## Data shown

========================

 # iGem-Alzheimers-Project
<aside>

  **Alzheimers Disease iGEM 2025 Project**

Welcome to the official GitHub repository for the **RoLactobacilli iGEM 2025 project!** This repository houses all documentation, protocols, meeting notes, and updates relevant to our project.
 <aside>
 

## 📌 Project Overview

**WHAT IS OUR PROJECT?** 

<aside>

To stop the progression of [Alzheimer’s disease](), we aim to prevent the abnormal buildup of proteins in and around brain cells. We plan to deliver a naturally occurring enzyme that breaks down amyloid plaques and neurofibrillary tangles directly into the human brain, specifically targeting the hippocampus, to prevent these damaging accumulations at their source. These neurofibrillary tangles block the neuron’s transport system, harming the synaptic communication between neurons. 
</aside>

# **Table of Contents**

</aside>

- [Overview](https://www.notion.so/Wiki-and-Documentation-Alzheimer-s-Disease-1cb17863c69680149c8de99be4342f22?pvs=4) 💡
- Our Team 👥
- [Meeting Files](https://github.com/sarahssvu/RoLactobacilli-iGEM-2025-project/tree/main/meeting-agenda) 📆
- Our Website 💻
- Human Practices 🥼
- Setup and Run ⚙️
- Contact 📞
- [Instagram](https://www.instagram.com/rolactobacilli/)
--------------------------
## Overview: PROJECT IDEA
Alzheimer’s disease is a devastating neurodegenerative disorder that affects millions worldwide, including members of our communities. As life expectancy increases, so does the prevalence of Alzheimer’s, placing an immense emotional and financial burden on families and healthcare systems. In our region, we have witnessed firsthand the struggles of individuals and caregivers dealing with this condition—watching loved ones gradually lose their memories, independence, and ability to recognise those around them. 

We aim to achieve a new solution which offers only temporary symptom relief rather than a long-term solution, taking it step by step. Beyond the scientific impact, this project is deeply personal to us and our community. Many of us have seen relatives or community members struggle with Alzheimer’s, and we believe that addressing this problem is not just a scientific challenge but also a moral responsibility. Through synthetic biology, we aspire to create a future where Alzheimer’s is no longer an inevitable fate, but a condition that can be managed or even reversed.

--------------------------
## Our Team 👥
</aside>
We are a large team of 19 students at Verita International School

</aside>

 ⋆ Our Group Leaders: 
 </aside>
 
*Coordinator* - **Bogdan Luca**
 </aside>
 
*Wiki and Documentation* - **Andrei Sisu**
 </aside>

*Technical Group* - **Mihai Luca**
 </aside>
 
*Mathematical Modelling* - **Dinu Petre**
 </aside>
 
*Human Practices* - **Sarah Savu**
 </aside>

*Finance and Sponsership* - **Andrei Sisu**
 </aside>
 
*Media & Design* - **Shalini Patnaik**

========================

## Exercise brief
What is needed is an exact copy of the entries above, from the first line through the line holding "IS OUR PROJECT?**", with both of those lines kept; please give nothing else.

## Response box
 # iGem-Alzheimers-Project
<aside>

  **Alzheimers Disease iGEM 2025 Project**

Welcome to the official GitHub repository for the **RoLactobacilli iGEM 2025 project!** This repository houses all documentation, protocols, meeting notes, and updates relevant to our project.
 <aside>
 

## 📌 Project Overview

**WHAT IS OUR PROJECT?** 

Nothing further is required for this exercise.